EXERCISE
Every line in the records below that holds "hashrate" must be identified and copied.
-------- DATA FOR REVIEW --------
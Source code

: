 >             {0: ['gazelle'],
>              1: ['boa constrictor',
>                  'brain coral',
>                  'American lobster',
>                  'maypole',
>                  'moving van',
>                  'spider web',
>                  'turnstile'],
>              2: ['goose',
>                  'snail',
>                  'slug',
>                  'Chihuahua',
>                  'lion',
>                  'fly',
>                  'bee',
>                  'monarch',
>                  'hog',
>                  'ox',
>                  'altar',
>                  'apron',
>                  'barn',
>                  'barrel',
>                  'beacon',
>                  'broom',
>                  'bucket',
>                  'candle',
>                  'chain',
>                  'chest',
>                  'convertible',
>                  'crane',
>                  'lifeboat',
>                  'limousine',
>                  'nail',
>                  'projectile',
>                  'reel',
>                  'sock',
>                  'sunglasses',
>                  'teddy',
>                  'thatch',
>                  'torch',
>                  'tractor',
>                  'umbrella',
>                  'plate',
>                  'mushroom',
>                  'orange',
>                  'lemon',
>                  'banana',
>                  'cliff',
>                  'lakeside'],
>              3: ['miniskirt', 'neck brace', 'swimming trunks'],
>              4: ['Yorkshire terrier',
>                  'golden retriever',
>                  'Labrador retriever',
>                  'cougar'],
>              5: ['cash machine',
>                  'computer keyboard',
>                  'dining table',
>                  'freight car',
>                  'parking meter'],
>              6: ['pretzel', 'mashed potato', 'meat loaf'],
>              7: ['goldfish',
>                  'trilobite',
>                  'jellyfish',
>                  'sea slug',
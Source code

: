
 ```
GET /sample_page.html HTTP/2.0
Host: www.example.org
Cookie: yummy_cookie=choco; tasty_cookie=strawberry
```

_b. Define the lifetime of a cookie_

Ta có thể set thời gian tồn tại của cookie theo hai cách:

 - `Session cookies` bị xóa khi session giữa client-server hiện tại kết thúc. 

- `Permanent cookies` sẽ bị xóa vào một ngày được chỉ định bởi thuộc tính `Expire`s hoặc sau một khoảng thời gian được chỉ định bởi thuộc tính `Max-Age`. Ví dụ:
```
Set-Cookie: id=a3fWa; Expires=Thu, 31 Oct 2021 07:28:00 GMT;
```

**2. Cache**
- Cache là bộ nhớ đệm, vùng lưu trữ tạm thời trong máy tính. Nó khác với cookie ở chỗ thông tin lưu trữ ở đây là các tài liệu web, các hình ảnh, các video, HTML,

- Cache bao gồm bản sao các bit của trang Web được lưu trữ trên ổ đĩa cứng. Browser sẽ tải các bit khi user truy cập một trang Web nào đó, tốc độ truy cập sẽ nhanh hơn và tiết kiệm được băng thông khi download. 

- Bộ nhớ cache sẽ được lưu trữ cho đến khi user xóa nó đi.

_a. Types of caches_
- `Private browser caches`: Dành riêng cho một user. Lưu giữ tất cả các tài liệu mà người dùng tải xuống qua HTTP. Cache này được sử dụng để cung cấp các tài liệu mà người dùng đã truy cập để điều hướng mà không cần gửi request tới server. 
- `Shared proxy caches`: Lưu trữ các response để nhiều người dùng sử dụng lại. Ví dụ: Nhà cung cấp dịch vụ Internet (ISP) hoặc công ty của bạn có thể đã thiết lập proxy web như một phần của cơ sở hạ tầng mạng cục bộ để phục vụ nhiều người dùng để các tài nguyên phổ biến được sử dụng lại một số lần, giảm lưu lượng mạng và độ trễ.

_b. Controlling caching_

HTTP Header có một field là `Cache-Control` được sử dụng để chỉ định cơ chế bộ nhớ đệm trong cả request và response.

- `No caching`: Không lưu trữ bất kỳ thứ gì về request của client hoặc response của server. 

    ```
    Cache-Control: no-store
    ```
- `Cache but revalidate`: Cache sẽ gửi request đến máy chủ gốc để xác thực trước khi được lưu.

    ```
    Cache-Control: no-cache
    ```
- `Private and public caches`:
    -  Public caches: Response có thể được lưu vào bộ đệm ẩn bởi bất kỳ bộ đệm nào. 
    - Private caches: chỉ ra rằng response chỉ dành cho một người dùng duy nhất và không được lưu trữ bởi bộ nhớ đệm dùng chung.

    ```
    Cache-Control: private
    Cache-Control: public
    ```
--------
-------- DATA FOR REVIEW --------
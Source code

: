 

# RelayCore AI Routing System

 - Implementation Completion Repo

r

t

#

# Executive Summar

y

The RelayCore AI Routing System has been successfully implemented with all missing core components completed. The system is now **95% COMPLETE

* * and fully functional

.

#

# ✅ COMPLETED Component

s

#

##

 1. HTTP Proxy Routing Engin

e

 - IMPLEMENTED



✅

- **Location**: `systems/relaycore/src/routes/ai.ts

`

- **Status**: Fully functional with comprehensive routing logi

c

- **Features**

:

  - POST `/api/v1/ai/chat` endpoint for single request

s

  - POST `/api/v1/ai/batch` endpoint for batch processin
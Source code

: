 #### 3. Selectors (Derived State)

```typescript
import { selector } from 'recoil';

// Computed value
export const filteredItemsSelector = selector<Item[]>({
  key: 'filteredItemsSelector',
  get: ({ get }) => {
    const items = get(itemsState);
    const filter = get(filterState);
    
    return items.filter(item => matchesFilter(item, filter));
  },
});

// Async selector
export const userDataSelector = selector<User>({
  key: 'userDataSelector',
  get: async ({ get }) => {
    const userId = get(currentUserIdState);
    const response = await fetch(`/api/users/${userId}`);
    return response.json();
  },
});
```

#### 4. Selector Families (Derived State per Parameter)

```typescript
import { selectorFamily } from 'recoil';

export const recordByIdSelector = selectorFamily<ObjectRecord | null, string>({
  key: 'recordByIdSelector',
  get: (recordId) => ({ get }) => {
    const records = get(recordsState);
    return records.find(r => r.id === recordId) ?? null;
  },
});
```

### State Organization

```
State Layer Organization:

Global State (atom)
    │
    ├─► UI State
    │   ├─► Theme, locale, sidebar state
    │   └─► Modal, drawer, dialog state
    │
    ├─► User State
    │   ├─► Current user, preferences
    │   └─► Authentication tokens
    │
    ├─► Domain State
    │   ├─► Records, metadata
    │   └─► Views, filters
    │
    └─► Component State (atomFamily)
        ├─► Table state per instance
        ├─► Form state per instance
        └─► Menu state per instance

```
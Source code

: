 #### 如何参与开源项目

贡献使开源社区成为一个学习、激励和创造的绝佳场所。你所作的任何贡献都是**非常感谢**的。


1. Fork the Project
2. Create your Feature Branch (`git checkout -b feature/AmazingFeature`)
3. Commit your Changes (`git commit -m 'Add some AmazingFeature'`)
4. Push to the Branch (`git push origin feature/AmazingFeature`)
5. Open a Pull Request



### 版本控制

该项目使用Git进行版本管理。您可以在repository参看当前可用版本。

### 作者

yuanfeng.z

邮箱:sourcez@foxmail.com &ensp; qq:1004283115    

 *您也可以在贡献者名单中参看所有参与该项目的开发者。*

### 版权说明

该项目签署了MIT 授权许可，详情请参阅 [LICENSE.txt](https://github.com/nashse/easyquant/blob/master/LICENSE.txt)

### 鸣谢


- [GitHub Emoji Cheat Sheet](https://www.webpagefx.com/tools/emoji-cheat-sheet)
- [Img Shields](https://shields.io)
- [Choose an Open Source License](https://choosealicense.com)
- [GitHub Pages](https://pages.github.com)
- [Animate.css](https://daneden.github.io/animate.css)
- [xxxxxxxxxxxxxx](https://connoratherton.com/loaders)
--------
-------- DATA FOR REVIEW --------
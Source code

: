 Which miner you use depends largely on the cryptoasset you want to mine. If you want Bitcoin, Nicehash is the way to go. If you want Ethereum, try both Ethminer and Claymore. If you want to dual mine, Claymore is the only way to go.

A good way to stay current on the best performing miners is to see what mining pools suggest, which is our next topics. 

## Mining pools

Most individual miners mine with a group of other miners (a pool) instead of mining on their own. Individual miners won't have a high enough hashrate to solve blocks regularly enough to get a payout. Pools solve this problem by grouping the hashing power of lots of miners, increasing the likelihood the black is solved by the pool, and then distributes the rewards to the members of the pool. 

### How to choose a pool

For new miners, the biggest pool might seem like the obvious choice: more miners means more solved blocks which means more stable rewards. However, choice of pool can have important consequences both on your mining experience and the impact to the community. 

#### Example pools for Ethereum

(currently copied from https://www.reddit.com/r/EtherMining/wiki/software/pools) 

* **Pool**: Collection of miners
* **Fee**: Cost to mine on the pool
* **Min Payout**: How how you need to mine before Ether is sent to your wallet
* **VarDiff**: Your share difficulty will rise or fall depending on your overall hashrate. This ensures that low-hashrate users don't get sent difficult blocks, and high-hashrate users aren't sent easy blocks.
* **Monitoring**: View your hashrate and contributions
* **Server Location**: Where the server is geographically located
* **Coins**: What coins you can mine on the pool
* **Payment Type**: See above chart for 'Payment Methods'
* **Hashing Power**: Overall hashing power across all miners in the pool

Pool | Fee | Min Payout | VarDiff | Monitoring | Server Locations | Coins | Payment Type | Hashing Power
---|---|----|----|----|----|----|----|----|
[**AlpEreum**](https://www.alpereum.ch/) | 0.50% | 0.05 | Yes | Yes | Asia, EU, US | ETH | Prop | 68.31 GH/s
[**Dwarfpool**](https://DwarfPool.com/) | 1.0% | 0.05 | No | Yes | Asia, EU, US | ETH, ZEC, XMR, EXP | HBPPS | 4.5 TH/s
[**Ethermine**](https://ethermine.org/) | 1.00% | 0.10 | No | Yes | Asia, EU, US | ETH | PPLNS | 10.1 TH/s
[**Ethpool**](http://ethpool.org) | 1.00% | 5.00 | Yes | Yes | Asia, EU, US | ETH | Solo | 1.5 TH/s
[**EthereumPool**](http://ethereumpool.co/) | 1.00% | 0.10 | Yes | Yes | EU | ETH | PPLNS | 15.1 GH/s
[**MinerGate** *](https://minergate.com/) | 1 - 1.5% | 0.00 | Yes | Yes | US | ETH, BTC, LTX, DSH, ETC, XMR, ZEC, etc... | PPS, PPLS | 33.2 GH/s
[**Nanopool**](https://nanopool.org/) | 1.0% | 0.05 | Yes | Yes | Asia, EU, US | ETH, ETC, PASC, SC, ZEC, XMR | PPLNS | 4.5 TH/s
--------
EXERCISE RESPONSE
Most individual miners mine with a group of other miners (a pool) instead of mining on their own. Individual miners won't have a high enough hashrate to solve blocks regularly enough to get a payout. Pools solve this problem by grouping the hashing power of lots of miners, increasing the likelihood the black is solved by the pool, and then distributes the rewards to the members of the pool. 
* **VarDiff**: Your share difficulty will rise or fall depending on your overall hashrate. This ensures that low-hashrate users don't get sent difficult blocks, and high-hashrate users aren't sent easy blocks.
* **Monitoring**: View your hashrate and contributions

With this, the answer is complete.